Core Concepts
The core message of this paper is to study the problem of adversarial combinatorial bandits with switching costs, derive lower bounds for the minimax regret, and propose algorithms that approximately meet these lower bounds under both bandit feedback and semi-bandit feedback settings.
Abstract
The paper studies the problem of adversarial combinatorial bandits with switching costs, where there is a cost λ > 0 for switching between arms in each round. The authors consider both the bandit feedback setting, where only the total loss of the chosen combinatorial arm is observed, and the semi-bandit feedback setting, where the losses of all base arms in the chosen combinatorial arm are observed.

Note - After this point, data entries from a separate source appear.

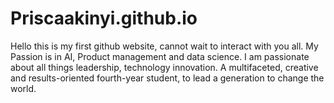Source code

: <html>
<body>

<h1>Priscaakinyi.github.io</h1>

<p>Hello this is my first github website, cannot wait to interact with you all.
My Passion is in AI, Product management and data science. I am passionate about all things leadership, technology innovation. A multifaceted, creative and
results-oriented fourth-year student, to lead a generation to change the world.</p>
  
</body>  
</html>
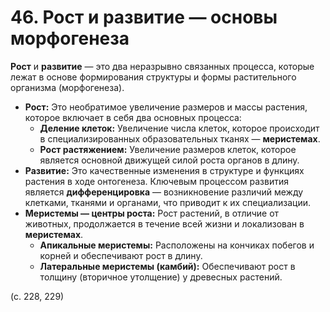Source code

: # 46. Рост и развитие — основы морфогенеза

**Рост** и **развитие** — это два неразрывно связанных процесса, которые лежат в основе формирования структуры и формы растительного организма (морфогенеза).

*   **Рост:** Это необратимое увеличение размеров и массы растения, которое включает в себя два основных процесса:
    *   **Деление клеток:** Увеличение числа клеток, которое происходит в специализированных образовательных тканях — **меристемах**.
    *   **Рост растяжением:** Увеличение размеров клеток, которое является основной движущей силой роста органов в длину.
*   **Развитие:** Это качественные изменения в структуре и функциях растения в ходе онтогенеза. Ключевым процессом развития является **дифференцировка** — возникновение различий между клетками, тканями и органами, что приводит к их специализации.
*   **Меристемы — центры роста:** Рост растений, в отличие от животных, продолжается в течение всей жизни и локализован в **меристемах**.
    *   **Апикальные меристемы:** Расположены на кончиках побегов и корней и обеспечивают рост в длину.
    *   **Латеральные меристемы (камбий):** Обеспечивают рост в толщину (вторичное утолщение) у древесных растений.

(с. 228, 229)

The key contributions are:
The authors derive lower bounds for the minimax regret under both feedback settings. For bandit feedback, the lower bound is Ω((λK)^(1/3)(TI)^(2/3)/log^2 T), and for semi-bandit feedback, the lower bound is Ω((λKI)^(1/3)T^(2/3)/log^2 T), where K is the number of base arms, I is the number of base arms in the combinatorial arm, and T is the time horizon.
To approach these lower bounds, the authors design two algorithms:
For bandit feedback, the BATCHED-EXP2 algorithm with John's exploration achieves a regret upper bound of Õ((λK)^(1/3)T^(2/3)I^(4/3)).

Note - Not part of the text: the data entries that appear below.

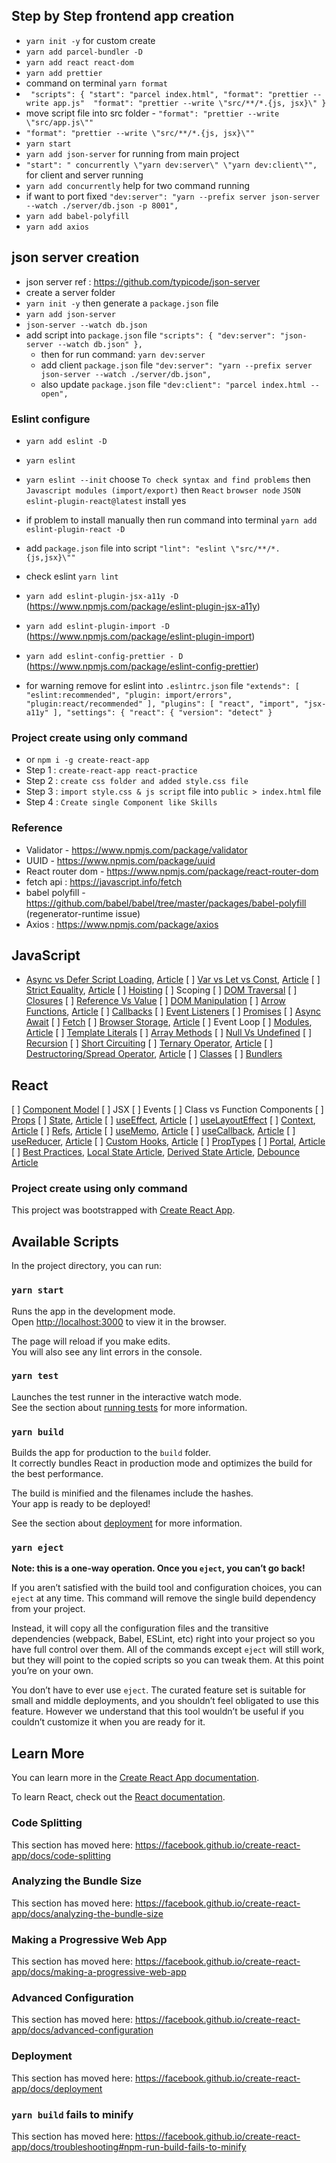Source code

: ## Step by Step frontend app creation
- `yarn init -y` for custom create
- `yarn add parcel-bundler -D`
- `yarn add react react-dom`
- `yarn add prettier`
- command on terminal `yarn format`
- ` "scripts": {
    "start": "parcel index.html",
    "format": "prettier --write app.js" 
    "format": "prettier --write \"src/**/*.{js, jsx}\"
  }`
- move script file into src folder - `"format": "prettier --write \"src/app.js\""`
- `"format": "prettier --write \"src/**/*.{js, jsx}\""`
- `yarn start`
- `yarn add json-server` for running from main project
- `"start": " concurrently \"yarn dev:server\" \"yarn dev:client\"",` for client and server running
- `yarn add concurrently` help for two command running
- if want to port fixed `"dev:server": "yarn --prefix server json-server --watch ./server/db.json -p 8001",`
- `yarn add babel-polyfill`
- `yarn add axios`

## json server creation
- json server ref : https://github.com/typicode/json-server
- create a server folder
- `yarn init -y` then generate a `package.json` file
- `yarn add json-server`
- `json-server --watch db.json`
- add script into `package.json` file `"scripts": {
    "dev:server": "json-server --watch db.json"
  },`
  - then for run command: `yarn dev:server`
  - add client `package.json` file `"dev:server": "yarn --prefix server json-server --watch ./server/db.json",`
  - also update `package.json` file `"dev:client": "parcel index.html --open",`

### Eslint configure 

- `yarn add eslint -D`
- `yarn eslint`
- `yarn eslint --init` choose `To check syntax and find problems` then `Javascript modules (import/export)` then `React` `browser node` `JSON` `eslint-plugin-react@latest` install yes
- if problem to install manually then run command into terminal `yarn add eslint-plugin-react -D`
- add `package.json` file into script `"lint": "eslint \"src/**/*.{js,jsx}\""`
- check eslint `yarn lint`
- `yarn add eslint-plugin-jsx-a11y -D`  (https://www.npmjs.com/package/eslint-plugin-jsx-a11y)
- `yarn add eslint-plugin-import -D` (https://www.npmjs.com/package/eslint-plugin-import)
- `yarn add eslint-config-prettier - D` (https://www.npmjs.com/package/eslint-config-prettier)

- for warning remove for eslint into `.eslintrc.json` file `
"extends": [
        "eslint:recommended",
        "plugin: import/errors",
        "plugin:react/recommended"
    ],
"plugins": [
        "react", "import", "jsx-a11y"
    ],
"settings": {
        "react": {
            "version": "detect"
        }
`

### Project create using only command
- or `npm i -g create-react-app`
- Step 1 : `create-react-app react-practice`
- Step 2 : `create css folder and added style.css file`
- Step 3 : `import style.css & js script` file into `public > index.html` file
- Step 4 : `Create single Component like Skills`

### Reference
- Validator - https://www.npmjs.com/package/validator
- UUID - https://www.npmjs.com/package/uuid
- React router dom - https://www.npmjs.com/package/react-router-dom
- fetch api : https://javascript.info/fetch
- babel polyfill - https://github.com/babel/babel/tree/master/packages/babel-polyfill (regenerator-runtime issue)
- Axios : https://www.npmjs.com/package/axios

## JavaScript
- [Async vs Defer Script Loading](https://www.youtube.com/watch?v=BMuFBYw91UQ), [Article](https://blog.webdevsimplified.com/2019-12/javascript-loading-attributes-explained/)
[ ] [Var vs Let vs Const](https://www.youtube.com/watch?v=9WIJQDvt4Us), [Article](https://blog.webdevsimplified.com/2020-01/var-vs-let-vs-const/)
[ ] [Strict Equality](https://www.youtube.com/watch?v=C5ZVC4HHgIg), [Article](https://blog.webdevsimplified.com/2020-08/==-vs-===/)
[ ] [Hoisting](https://blog.webdevsimplified.com/2020-07/javascript-hoisting/)
[ ] Scoping
[ ] [DOM Traversal](https://www.youtube.com/watch?v=v7rSSy8CaYE)
[ ] [Closures](https://www.youtube.com/watch?v=3a0I8ICR1Vg)
[ ] [Reference Vs Value](https://www.youtube.com/watch?v=-hBJz2PPIVE)
[ ] [DOM Manipulation](https://www.youtube.com/watch?v=y17RuWkWdn8)
[ ] [Arrow Functions](https://www.youtube.com/watch?v=h33Srr5J9nY), [Article](https://blog.webdevsimplified.com/2020-09/arrow-functions/)
[ ] [Callbacks](https://www.youtube.com/watch?v=Kpn2ajSa92c)
[ ] [Event Listeners](https://www.youtube.com/watch?v=XF1_MlZ5l6M)
[ ] [Promises](https://www.youtube.com/watch?v=DHvZLI7Db8E)
[ ] [Async Await](https://www.youtube.com/watch?v=V_Kr9OSfDeU)
[ ] [Fetch](https://www.youtube.com/watch?v=cuEtnrL9-H0)
[ ] [Browser Storage](https://www.youtube.com/watch?v=GihQAC1I39Q), [Article](https://blog.webdevsimplified.com/2020-08/cookies-localstorage-sessionstorage/)
[ ] Event Loop
[ ] [Modules](https://www.youtube.com/watch?v=cRHQNNcYf6s), [Article](https://blog.webdevsimplified.com/2020-06/dynamic-module-import/)
[ ] [Template Literals](https://blog.webdevsimplified.com/2020-03/tagged-template-literals/)
[ ] [Array Methods](https://www.youtube.com/watch?v=R8rmfD9Y5-c)
[ ] [Null Vs Undefined](https://blog.webdevsimplified.com/2021-01/null-vs-undefined/)
[ ] [Recursion](https://www.youtube.com/watch?v=6oDQaB2one8)
[ ] [Short Circuiting](https://blog.webdevsimplified.com/2019-10/what-is-short-circuiting/)
[ ] [Ternary Operator](https://www.youtube.com/watch?v=70GmtV-5Ggo), [Article](https://blog.webdevsimplified.com/2020-05/ternary-operator/)
[ ] [Destructoring/Spread Operator](https://www.youtube.com/watch?v=NIq3qLaHCIs), [Article](https://blog.webdevsimplified.com/2020-08/destructuring-and-spread/)
[ ] [Classes](https://www.youtube.com/watch?v=5AWRivBk0Gw)
[ ] [Bundlers](https://www.youtube.com/watch?v=DblzpCoPakw)

## React 
[ ] [Component Model](https://www.youtube.com/watch?v=1wZoGFF_oi4)
[ ] JSX
[ ] Events
[ ] Class vs Function Components
[ ] [Props](https://www.youtube.com/watch?v=IYvD9oBCuJI)
[ ] [State](https://www.youtube.com/watch?v=O6P86uwfdR0), [Article](https://blog.webdevsimplified.com/2020-04/use-state/)
[ ] [useEffect](https://www.youtube.com/watch?v=0ZJgIjIuY7U), [Article](https://blog.webdevsimplified.com/2020-04/use-effect/)
[ ] [useLayoutEffect](https://blog.webdevsimplified.com/2020-07/use-layout-effect/)
[ ] [Context](https://www.youtube.com/watch?v=5LrDIWkK_Bc), [Article](https://blog.webdevsimplified.com/2020-06/use-context/)
[ ] [Refs](https://www.youtube.com/watch?v=t2ypzz6gJm0&feature=youtu.be), [Article](https://blog.webdevsimplified.com/2020-05/use-ref/)
[ ] [useMemo](https://www.youtube.com/watch?v=THL1OPn72vo), [Article](https://blog.webdevsimplified.com/2020-05/memoization-in-react/)
[ ] [useCallback](https://www.youtube.com/watch?v=_AyFP5s69N4), [Article](https://blog.webdevsimplified.com/2020-05/memoization-in-react/)
[ ] [useReducer](https://www.youtube.com/watch?v=kK_Wqx3RnHk), [Article](https://blog.webdevsimplified.com/2020-06/use-reducer/)
[ ] [Custom Hooks](https://www.youtube.com/watch?v=6ThXsUwLWvc), [Article](https://blog.webdevsimplified.com/2019-11/how-to-write-custom-hooks/)
[ ] [PropTypes](https://blog.webdevsimplified.com/2020-12/react-prop-types/)
[ ] [Portal](https://www.youtube.com/watch?v=LyLa7dU5tp8), [Article](https://blog.webdevsimplified.com/2019-12/how-to-use-react-portal/)
[ ] [Best Practices](https://www.youtube.com/watch?v=0yzoAbrjV6k&feature=youtu.be), [Local State Article](https://blog.webdevsimplified.com/2019-12/always-prefer-local-state/), [Derived State Article](https://blog.webdevsimplified.com/2019-11/never-store-derived-state/), [Debounce Article](https://blog.webdevsimplified.com/2020-10/react-debounce/)

### Project create using only command


This project was bootstrapped with [Create React App](https://github.com/facebook/create-react-app).

## Available Scripts

In the project directory, you can run:

### `yarn start`

Runs the app in the development mode.<br />
Open [http://localhost:3000](http://localhost:3000) to view it in the browser.

The page will reload if you make edits.<br />
You will also see any lint errors in the console.

### `yarn test`

Launches the test runner in the interactive watch mode.<br />
See the section about [running tests](https://facebook.github.io/create-react-app/docs/running-tests) for more information.

### `yarn build`

Builds the app for production to the `build` folder.<br />
It correctly bundles React in production mode and optimizes the build for the best performance.

The build is minified and the filenames include the hashes.<br />
Your app is ready to be deployed!

See the section about [deployment](https://facebook.github.io/create-react-app/docs/deployment) for more information.

### `yarn eject`

**Note: this is a one-way operation. Once you `eject`, you can’t go back!**

If you aren’t satisfied with the build tool and configuration choices, you can `eject` at any time. This command will remove the single build dependency from your project.

Instead, it will copy all the configuration files and the transitive dependencies (webpack, Babel, ESLint, etc) right into your project so you have full control over them. All of the commands except `eject` will still work, but they will point to the copied scripts so you can tweak them. At this point you’re on your own.

You don’t have to ever use `eject`. The curated feature set is suitable for small and middle deployments, and you shouldn’t feel obligated to use this feature. However we understand that this tool wouldn’t be useful if you couldn’t customize it when you are ready for it.

## Learn More

You can learn more in the [Create React App documentation](https://facebook.github.io/create-react-app/docs/getting-started).

To learn React, check out the [React documentation](https://reactjs.org/).

### Code Splitting

This section has moved here: https://facebook.github.io/create-react-app/docs/code-splitting

### Analyzing the Bundle Size

This section has moved here: https://facebook.github.io/create-react-app/docs/analyzing-the-bundle-size

### Making a Progressive Web App

This section has moved here: https://facebook.github.io/create-react-app/docs/making-a-progressive-web-app

### Advanced Configuration

This section has moved here: https://facebook.github.io/create-react-app/docs/advanced-configuration

### Deployment

This section has moved here: https://facebook.github.io/create-react-app/docs/deployment

### `yarn build` fails to minify

This section has moved here: https://facebook.github.io/create-react-app/docs/troubleshooting#npm-run-build-fails-to-minify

For semi-bandit feedback, the BATCHED-BROAD algorithm achieves a regret upper bound of Õ((λK)^(1/3)(TI)^(2/3) + KI).
The authors show that the regret gap between their algorithms and the lower bounds scales at most as I^(2/3) for bandit feedback and I^(1/3) for semi-bandit feedback, indicating that further improvements may be possible.
Stats
K ≥ 3I and T ≥ max{λK/I, 8} for the lower bound under bandit feedback.
K ≥ 3I and T ≥ max{λK/I^2, 6} for the lower bound under semi-bandit feedback.